CASH FLOWS FROM FINANCING ACTIVITIES:
  Other loan repayment                                                --                  --              (150,000)
  Advances from majority stockholder                               127,842             932,829           1,815,219
                                                                ----------          ----------          ----------

     Net cash provided by financing activities                     127,842             932,829           1,665,219
                                                                ----------          ----------          ----------

EFFECT OF EXCHANGE RATE CHANGES ON CASH                               (317)             (2,227)                969
                                                                ----------          ----------          ----------

NET (DECREASE) INCREASE IN CASH                                    (19,371)           (136,026)              8,550

CASH, beginning of period                                           27,140             190,579             200,238
                                                                ----------          ----------          ----------

CASH, end of period                                                  7,769              54,553             208,788
                                                                ==========          ==========          ==========


                                    See accompanying notes to these consolidated financial statements
                                                                 Page 6







                       COL CHINA ONLINE INTERNATIONAL INC.
              NOTES TO CONDENSED CONSOLIDATED FINANCIAL STATEMENTS


1.       Company Organization and Operations
         -----------------------------------

         Nature of Operations - COL China Online International Inc. ("COL
         International" or the "Company") was incorporated as a Delaware
         corporation on February 22, 2000, for the purpose of acquiring and
         conducting the engineering services and the internet related business
         of Migration Developments Limited, a British Virgin Islands company
         ("Migration") and raising equity capital to be utilized in the business
         of Migration. Migration held a 90% equity interest in Shenzhen
         Knowledge & Communication Co. Ltd. which was a Sino-foreign equity
         joint venture (the "Joint Venture") in the People's Republic of China
         ("PRC"). Beginning in approximately January 2004, the Company focused
         its business on internet and telecommunication convergence solutions
         and customer-specific solutions for the retail industry until November
         23, 2007 when its board of directors resolved to cease the operations
         of such business due to the expiration of the Joint Venture's business
         license on December 10, 2007. Such business was the only business that
         the Company operated in the last two fiscal years. The Company has been
         in an inactive or non-operating status since November 23, 2007 and
         currently remained as a shell company with its only activities of
         incurring and seeking a merger candidate.

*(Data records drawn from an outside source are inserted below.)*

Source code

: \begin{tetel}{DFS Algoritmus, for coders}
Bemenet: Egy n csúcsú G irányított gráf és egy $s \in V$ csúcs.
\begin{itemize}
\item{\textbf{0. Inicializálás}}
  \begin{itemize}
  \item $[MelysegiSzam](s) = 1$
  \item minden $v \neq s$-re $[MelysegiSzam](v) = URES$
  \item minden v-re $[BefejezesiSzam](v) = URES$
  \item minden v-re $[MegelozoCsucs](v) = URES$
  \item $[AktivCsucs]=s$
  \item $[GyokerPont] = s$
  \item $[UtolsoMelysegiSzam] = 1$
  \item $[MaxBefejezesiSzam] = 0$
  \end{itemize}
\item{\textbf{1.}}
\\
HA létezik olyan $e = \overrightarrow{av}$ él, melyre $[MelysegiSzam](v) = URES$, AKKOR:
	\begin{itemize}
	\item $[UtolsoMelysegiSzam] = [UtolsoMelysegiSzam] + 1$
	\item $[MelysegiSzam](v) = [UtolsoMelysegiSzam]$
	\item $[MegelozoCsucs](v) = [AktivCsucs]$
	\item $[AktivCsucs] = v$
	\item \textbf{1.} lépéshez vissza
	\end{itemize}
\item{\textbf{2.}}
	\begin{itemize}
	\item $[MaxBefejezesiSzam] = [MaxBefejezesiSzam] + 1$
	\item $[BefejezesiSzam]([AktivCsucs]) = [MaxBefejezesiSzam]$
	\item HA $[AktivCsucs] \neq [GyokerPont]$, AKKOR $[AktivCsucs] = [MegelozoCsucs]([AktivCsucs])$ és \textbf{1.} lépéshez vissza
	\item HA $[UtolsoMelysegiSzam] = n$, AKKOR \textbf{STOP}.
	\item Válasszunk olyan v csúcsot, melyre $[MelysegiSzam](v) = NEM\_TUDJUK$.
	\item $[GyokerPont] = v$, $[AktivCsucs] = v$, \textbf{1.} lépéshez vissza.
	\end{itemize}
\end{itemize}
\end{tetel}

2.       Basis of Presentation
         ---------------------

         The accompanying consolidated financial statements have been prepared
         assuming COL International will continue operating as a going concern.
         In view of the above-mentioned discontinued operation, COL
         International's ability to continue as a going concern is dependent
         upon several factors, including, but not limited to, continued
         financial support by the majority stockholder, the realization of
         assets and liquidation of liabilities that would not result in a
         substantial deficit, the successfulness of a possible business
         combination and whether the post-combination business would be able to
         achieve and maintain profitable operations and to raise additional
         capital. The accompanying consolidated financial statements do not
         include any adjustments that might result from the outcome of these
         uncertainties.

         COL International is confident that its majority stockholder, Honview
         International Limited, will continue to provide funding during the
         forthcoming year.

         The unaudited condensed consolidated financial statements have been
         prepared by the Company, pursuant to the rules and regulations of the
         Securities and Exchange Commission (the "SEC"). Certain information and
         footnote disclosures normally included in financial statements prepared
         in accordance with generally accepted accounting principles have been
         omitted pursuant to such SEC rules and regulations; nevertheless, the
         Company believes that the disclosures are adequate to make the
         information presented not misleading. These financial statements have
         been prepared on the same basis as the annual financial statements.
         These financial statements and the notes hereto should be read in
         conjunction with the financial statements and notes thereto included in
         the Company's Annual Report on Form 10-KSB for the year ended June 30,
         2007 which was filed on September 28, 2007 and subsequently amended on
         October 2, 2007. In the opinion of the directors, all adjustments,
         including normal recurring adjustments necessary to present fairly the
         financial position of the Company as of March 31, 2008 and the results
         of its operations and cash flows for the three-month and nine-month
         period then ended, have been included. The results of operations for
         the interim period are not necessarily indicative of the results for
         the full year.


                                     Page 7





         The amounts included in the financial statements are presented in
         Renminbi ("Rmb") which is COL International's functional currency,
         because COL International's operations are primarily located in the
         PRC. For illustrative purposes, (i) the condensed consolidated balance
         sheet as at March 31, 2008 have been translated into US dollars at
         approximately 7.022 Rmb to the dollar, which was the exchange rate at
         March 31, 2008; and (ii) condensed consolidated statement of operations
         for the three months and nine months ended March 31, 2008 and condensed
         consolidated statement of cash flows for the nine months ended March
         31, 2008 have been translated into US dollars at the prevailing
         exchange rates during the respective quarters.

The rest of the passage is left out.